The GPLv3 Paranoia


What is it, exactly, that makes the companies feel weak in their knees when it comes to GPLv3? Every legal team in an incorporated has second thoughts while reviewing the adoption of a GPLv3 licensed software or the licensing of their own source code under GPLv3.

GPLv3, released in 2007 by the Free Software Foundation (FSF), was formulated to cover up the loopholes in GPLv2. The resulting draft came out so stringent that many prominent open source projects seem to avoid it — Linux kernel, Busybox, etc. Ever wondered ‘why exactly’ and ventured to read the real thing? Ahem… the legal parlance of the license is notoriously difficult to understand for a programmer — seriously, even harder than “Klingon”! Also, one cannot find a simple explanation in plain english, just enough for a programmer, to comprehend the implications of GPLv3.

So here is some easy-peasy description. Please note, this is not an exhaustive coverage of the GPLv3 — only the “interesting” stuff!

NOTE: If you are a serious reader, read the actual license!

What’s about the Patent Clause?

If your contribution to the GPLv3 software infringes a patent that you own, then you handover the license to use the patent to anyone using, modifying and distributing the software.

Furthermore, if you are the aggressive party suing another user (of the GPLv3 software) for patent infringement, you lose the right to use that GPLv3 software, at all.

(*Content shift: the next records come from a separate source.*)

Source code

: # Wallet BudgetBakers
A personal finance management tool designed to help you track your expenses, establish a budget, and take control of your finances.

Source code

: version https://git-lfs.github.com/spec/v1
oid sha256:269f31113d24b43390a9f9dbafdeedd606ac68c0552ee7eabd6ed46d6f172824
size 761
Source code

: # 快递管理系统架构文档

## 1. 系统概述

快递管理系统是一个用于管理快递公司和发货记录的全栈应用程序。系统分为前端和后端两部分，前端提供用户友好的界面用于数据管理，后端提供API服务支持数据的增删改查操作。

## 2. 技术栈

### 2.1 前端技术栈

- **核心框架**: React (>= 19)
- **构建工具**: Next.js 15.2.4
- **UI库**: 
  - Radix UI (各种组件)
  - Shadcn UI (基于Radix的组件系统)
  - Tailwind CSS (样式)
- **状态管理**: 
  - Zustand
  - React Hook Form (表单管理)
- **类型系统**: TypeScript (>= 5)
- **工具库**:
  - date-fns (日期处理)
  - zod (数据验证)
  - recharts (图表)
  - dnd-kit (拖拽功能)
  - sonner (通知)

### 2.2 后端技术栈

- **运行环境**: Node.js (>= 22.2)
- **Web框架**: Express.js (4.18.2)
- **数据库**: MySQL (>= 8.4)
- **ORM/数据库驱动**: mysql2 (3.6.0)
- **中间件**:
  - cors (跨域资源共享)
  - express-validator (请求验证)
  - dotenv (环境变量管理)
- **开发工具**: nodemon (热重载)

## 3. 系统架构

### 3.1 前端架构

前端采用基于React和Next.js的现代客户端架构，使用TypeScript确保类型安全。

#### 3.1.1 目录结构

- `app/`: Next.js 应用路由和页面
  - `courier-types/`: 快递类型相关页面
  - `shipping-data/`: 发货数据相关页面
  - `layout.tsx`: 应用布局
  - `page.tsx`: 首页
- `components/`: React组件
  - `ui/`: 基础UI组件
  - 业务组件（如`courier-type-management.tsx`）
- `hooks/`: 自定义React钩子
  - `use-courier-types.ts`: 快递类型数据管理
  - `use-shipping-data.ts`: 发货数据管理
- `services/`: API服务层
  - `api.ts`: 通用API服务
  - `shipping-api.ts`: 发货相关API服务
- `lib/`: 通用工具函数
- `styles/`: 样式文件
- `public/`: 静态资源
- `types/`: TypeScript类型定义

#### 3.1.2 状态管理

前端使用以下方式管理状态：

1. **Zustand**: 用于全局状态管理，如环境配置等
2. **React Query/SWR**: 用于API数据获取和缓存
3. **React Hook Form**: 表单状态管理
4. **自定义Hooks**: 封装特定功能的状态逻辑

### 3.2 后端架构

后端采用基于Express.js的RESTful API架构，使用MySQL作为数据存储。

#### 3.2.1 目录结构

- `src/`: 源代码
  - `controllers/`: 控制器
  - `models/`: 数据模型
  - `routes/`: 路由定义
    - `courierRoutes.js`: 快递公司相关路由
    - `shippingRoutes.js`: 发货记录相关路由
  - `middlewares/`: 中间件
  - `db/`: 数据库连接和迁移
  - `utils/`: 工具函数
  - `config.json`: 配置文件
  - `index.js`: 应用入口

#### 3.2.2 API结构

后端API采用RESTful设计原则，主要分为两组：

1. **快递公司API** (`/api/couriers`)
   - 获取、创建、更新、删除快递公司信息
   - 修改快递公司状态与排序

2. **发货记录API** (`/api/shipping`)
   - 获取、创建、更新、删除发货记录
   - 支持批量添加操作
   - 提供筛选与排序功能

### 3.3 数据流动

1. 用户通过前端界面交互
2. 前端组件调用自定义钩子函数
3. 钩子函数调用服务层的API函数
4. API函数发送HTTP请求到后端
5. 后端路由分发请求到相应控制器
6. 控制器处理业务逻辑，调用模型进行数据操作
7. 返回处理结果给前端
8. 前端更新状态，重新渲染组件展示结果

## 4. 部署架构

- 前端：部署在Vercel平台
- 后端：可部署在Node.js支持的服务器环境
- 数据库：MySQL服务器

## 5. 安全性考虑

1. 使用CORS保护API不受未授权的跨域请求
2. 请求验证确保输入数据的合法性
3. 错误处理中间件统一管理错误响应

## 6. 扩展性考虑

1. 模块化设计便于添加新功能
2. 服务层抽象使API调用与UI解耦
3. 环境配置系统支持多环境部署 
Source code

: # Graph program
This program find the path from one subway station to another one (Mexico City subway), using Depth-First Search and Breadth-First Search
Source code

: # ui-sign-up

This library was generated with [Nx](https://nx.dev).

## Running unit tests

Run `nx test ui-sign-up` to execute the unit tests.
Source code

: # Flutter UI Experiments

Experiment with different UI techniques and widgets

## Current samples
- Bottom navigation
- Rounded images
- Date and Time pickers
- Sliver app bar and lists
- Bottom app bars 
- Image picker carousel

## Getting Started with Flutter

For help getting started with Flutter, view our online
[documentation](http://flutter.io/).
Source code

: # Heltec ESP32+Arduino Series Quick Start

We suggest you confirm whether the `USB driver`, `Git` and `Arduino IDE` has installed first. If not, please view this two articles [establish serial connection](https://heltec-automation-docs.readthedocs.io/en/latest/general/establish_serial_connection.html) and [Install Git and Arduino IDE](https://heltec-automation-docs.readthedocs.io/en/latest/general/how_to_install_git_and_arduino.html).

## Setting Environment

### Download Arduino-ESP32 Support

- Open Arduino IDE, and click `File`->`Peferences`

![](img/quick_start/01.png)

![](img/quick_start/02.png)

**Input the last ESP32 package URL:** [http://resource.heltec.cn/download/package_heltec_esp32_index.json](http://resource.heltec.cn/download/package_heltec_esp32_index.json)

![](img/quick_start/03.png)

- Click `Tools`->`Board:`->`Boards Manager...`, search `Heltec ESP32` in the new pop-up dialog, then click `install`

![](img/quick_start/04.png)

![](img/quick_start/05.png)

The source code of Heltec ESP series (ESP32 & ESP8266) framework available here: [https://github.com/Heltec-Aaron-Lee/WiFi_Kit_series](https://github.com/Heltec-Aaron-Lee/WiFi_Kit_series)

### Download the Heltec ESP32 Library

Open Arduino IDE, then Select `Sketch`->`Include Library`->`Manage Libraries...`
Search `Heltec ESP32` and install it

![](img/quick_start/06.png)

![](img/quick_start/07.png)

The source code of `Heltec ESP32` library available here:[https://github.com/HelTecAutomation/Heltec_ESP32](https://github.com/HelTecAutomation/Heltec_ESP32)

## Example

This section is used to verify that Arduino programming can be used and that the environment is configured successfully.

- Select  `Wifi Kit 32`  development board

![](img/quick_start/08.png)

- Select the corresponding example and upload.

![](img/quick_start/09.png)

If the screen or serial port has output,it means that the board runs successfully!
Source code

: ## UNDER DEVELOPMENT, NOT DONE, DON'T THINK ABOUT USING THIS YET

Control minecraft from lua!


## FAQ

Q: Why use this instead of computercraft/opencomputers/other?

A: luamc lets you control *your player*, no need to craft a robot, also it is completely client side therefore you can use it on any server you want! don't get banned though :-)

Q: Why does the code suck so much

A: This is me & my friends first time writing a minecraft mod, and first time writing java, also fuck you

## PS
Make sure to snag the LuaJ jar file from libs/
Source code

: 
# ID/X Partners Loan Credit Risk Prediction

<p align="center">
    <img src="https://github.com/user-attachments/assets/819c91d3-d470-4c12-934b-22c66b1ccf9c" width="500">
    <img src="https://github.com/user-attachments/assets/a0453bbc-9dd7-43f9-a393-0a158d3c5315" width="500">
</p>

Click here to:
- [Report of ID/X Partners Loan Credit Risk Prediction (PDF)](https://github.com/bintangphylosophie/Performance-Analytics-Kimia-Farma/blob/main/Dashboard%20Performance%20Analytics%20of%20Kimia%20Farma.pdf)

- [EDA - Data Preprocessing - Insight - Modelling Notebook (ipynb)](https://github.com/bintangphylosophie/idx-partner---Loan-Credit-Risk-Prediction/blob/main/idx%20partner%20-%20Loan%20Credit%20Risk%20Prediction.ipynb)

What is Copyleft and its “Viral” Nature?

Copyleft implies giving the authority to everyone to redistribute and modify some work with a condition that the modified version will also contain this same condition in its license.

If your software is statically or dynamically linked to a GPLv3 licensed library, then your software, too, is GPLv3 licensed — as open source and free as any GPLv3 code. (If you want to create a library with GPL-like license, but want to link it dynamically with proprietary software, this is possible with LGPL. But that is a whole new Star Trek season in itself!)

What is DRM?

Digital Rights Management (DRM) collectively refers to the various digital copy protection methods. This is done by employing  access-control mechanisms at several layers in the system — hardware to software. A familiar example, Amazon Kindle disallows opening an e-book, bought by a user, on anything other than Kindle hardware or Kindle app, both of which needs the user’s login.

GPLv3 prohibits evasion of its rules using digital signatures in hardware, thus proving to be anti-DRM.

What is “Tivoization”?

“Tivoization” is adopting a copyleft license (like GPLv2) software but instead putting restrictions through hardware on running modified versions of the software.

Intentionally, or unintentionally, TiVo did this — and, sadly, got crucified by FSF with coining of the term in its name. TiVo used GNU softwares and the Linux kernel that were licensed under GPLv2. However, any software that did not match the digital signature authorized by TiVo would not execute on its hardware. Thus, they perfectly complied with GPLv2, but circumvented it through external (hardware) restrictions. Precisely, they incorporated DRM into their system.

GPLv3 has anti-tivoization clause, but it is relaxed when the software is distributed to business where software integrity is crucial like security appliances, medical devices, voting machines, etc.

There is much more to GPLv3, but this might be good enough to calm the curiosity of an inquisitive programmer.